We are so wrapped up in the sense of appearances that we forget that to dance is not just an act of enjoyment, it is a rite of passage that serves us well long after that first fumbling encounter on the floor of the school hall with the first crush we ever dreamed about. As we move from the sense of the sacred, we become mindful that all eyes are upon us, that to throw caution to the wind and move our bodies to the rhythm at hand is somehow going to cause us to be judged, to be considered, appraised and found wanting.

Dance, No One’s Watching, and even if they should glance your way and catch your eye, treat them to a show, give them every move you got and groove with a smile on your face and a beat in your heart that could not be mistaken for anything other than personal satisfaction of not giving a damn about their opinion, for the music you plough a furrow to on the dance floor is far more interesting than the tedium they offer.

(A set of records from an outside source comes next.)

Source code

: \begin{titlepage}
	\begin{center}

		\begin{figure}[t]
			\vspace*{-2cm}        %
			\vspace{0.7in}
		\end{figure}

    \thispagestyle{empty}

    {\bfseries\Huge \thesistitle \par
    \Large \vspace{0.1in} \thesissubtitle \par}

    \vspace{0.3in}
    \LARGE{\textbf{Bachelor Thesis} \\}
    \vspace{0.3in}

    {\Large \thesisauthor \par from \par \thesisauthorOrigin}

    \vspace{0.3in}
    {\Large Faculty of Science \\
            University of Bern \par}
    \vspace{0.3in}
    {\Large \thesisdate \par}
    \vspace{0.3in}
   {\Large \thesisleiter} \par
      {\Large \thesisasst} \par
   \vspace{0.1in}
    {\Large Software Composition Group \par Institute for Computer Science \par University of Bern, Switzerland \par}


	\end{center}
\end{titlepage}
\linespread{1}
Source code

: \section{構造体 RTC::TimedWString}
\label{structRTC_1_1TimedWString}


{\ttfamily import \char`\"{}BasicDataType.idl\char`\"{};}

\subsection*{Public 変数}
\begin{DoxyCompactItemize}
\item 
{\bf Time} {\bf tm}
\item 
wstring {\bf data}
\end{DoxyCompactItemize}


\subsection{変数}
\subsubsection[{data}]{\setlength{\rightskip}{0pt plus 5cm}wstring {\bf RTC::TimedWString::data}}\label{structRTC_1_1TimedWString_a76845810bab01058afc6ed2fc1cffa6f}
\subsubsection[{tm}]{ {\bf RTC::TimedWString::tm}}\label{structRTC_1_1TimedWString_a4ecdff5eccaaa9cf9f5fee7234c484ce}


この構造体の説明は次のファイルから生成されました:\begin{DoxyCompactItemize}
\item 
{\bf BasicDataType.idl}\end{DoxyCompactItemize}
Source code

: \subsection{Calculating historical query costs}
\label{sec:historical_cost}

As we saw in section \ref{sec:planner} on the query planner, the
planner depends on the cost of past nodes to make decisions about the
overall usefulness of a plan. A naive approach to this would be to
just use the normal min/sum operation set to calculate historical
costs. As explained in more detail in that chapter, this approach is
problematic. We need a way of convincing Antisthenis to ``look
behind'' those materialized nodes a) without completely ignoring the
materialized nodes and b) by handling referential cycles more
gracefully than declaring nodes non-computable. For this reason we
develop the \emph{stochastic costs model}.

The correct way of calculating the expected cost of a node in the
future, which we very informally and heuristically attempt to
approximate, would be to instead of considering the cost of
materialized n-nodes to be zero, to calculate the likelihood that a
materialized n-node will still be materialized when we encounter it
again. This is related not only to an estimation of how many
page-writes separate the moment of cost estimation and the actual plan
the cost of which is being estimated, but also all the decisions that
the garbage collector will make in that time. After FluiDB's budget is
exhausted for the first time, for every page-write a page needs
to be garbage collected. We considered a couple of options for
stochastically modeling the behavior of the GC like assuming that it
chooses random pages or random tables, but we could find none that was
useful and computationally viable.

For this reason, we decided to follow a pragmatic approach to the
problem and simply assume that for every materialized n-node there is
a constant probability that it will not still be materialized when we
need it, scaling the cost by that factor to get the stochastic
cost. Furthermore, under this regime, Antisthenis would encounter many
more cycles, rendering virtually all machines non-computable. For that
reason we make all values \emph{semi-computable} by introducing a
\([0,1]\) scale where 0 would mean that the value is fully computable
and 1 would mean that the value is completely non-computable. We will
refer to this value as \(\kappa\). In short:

It is a statement and a state of mind that shows Ezra Collective off with superb agility in their brand-new recording, Dance, No One’s Watching, and in this upbeat and aural sensitive beauty, the jazz bombardment is one of outrageous instinct, it is polished and feral, it is fierce and yet cool, unrelenting and yet easy to grasp, and as tracks meld into a narrative of information, into a seamless backdrop of the night air mingled with the images of people who seek out the groove and sweat driven halls, so the allusion is made clear; this is an album to shake off the dust and let the good times swing.

Through moments such as Cloakroom Link Up (Act 1), God Gave Me Feet For Dancing, The Traveller, Shaking Body, Why I Smile, and Streets Is Calling, the expressions founded and declared with genius proclaims the album as one of the modern great of the genre; a utopia of gorgeous sound wrapped in an enigmatic display of cool.

Ezra Collective release Dance, No One’s Watching on 27th September via Partisan.